Here, we sought to distinguish between these possibilities of maintenance of total mtDNA copies versus wildtype mtDNA copies. Using ddPCR, we quantified mtDNA copy number from individual day 4 adults. mtDNA replication in C. elegans does not start until the L4 stage, after which it greatly increases during the first few days of adulthood and reaches steady state levels by day 4 (Fig. S2) (Bratic et al., 2009). mtDNA copy number measurements in day 4 adults reflect germline mtDNA since more than 95% of the mtDNA content in an adult hermaphrodite is in the germline syncytium, the shared cytoplasm of germ cells (Bratic et al., 2009). The ‘direct competition’ model predicts relatively constant levels of total mtDNA amongst individuals, with a trade-off between the amount of wildtype and uaDf5 mtDNA copies. In contrast, our results show that wildtype mtDNA levels are remarkably consistent across individuals while uaDf5 levels span a wide range. These findings are especially pronounced when animals are rank-ordered from lowest to highest uaDf5 levels (Fig. 2B). Analysis of the range of wildtype and uaDf5 mtDNA copy number shows substantially wider range in uaDf5 mtDNA copy number compared to wildtype mtDNA (Fig. 2C). Taken together, our data show that uaDf5 mtDNA levels increase in addition to, not at the expense of, wildtype mtDNA levels.

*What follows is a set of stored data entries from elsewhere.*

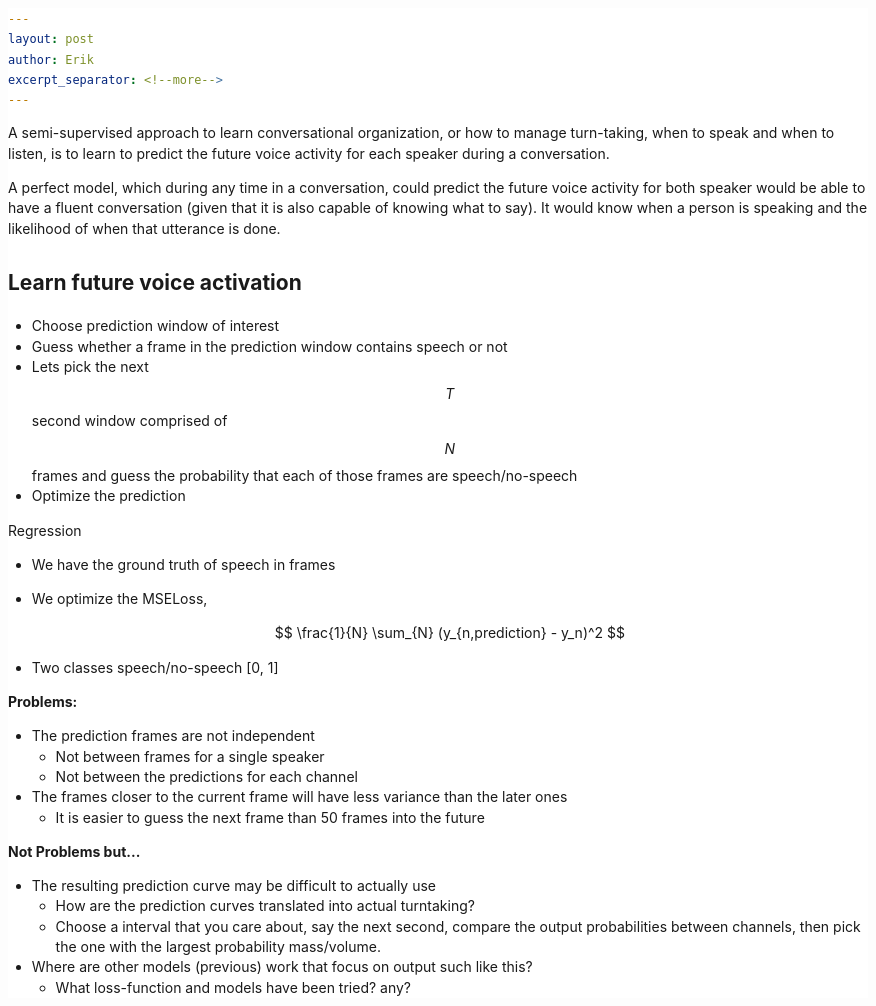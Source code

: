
 ```yaml
---
layout: post
author: Erik
excerpt_separator: <!--more-->
---
```


A semi-supervised approach to learn conversational organization, or how to manage
turn-taking, when to speak and when to listen, is to learn to predict the
future voice activity for each speaker during a conversation.

A perfect model, which during any time in a conversation, could predict the
future voice activity for both speaker would be able to have a fluent
conversation (given that it is also capable of knowing what to say). It would
know when a person is speaking and the likelihood of when that utterance is
done.



## Learn future voice activation

* Choose prediction window of interest
* Guess whether a frame in the prediction window contains speech or not
* Lets pick the next $$T$$ second window comprised of $$N$$ frames and guess the probability that each of
  those frames are speech/no-speech
* Optimize the prediction


Regression
* We have the ground truth of speech in frames
* We optimize the MSELoss, 

  $$ \frac{1}{N} \sum_{N} (y_{n,prediction} - y_n)^2 $$

* Two classes speech/no-speech [0, 1]


**Problems:**
- The prediction frames are not independent
  - Not between frames for a single speaker
  - Not between the predictions for each channel
- The frames closer to the current frame will have less variance than the later ones
  - It is easier to guess the next frame than 50 frames into the future


**Not Problems but...**
- The resulting prediction curve may be difficult to actually use
  - How are the prediction curves translated into actual turntaking?
  - Choose a interval that you care about, say the next second, compare the
    output probabilities between channels, then pick the one with the largest
    probability mass/volume.
- Where are other models (previous) work that focus on output such like this?
  - What loss-function and models have been tried? any?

These data also provide an explain for previously published data showing that total mtDNA levels in uaDf5 heteroplasmic animals are higher than in homoplasmic wildtype animals (Tsang and Lemire, 2002). In conclusion, our data are consistent with the hypothesis that wildtype mtDNA levels, but not the total mtDNA levels, are well regulated.

Small deletion bearing mptDf1 mtDNA also has ‘runaway’ copy number dynamics

One attractive hypothesis for maintenance of mutant mtDNA with large deletions like uaDf5 invokes replicative advantage over wildtype mtDNA because of their smaller genome size (Wallace, 1992). The replicative advantage of a smaller genome has been shown under limited physiological contexts (Moraes et al., 1999, Diaz et al., 2002); nevertheless, this advantage could potentially give rise to the ‘runaway’ dynamics that we observe for uaDf5. If this hypothesis were correct, we would expect to see different mtDNA dynamics in mtDNA harboring smaller deletions. To address this possibility, we investigated mtDNA copy number dynamics in animals that are heteroplasmic for mptDf1, a mutant mtDNA carrying a 179bp deletion (Fig. 1A), significantly smaller than the 3.1kb uaDf5 deletion. We identified mptDf1 deletion in a heteroplasmic strain from whole genome sequencing data of mutagenized worms from the Million Mutation Project (Thompson et al., 2013). In contrast to the uaDf5 deletion, which reduces mtDNA genome size by ∼20%, the mptDf1 deletion removes only ∼1% of the genome. Interestingly, despite backcrossing to N2 reference strain five times, we noticed that high levels of mptDf1 cause gonadal defects, and likely explain the lower average heteroplasmy frequency of mptDf1 compared to uaDf5 (Fig. S3). Despite this lower heteroplasmy frequency, and the fact that we had to use L4 stage individuals given germline defects in adults, we find that the mtDNA copy number dynamics in uaDf5 and mptDf1 heteroplasmies are remarkably similar, that is, wildtype mtDNA levels were relatively steady across individuals despite increasing levels of mutant mtDNA (Fig. 2D-F). While not ruling out replicative advantage, the data suggest that other mechanisms contribute to regulation of uaDf5 and mptDf1 copy number dynamics.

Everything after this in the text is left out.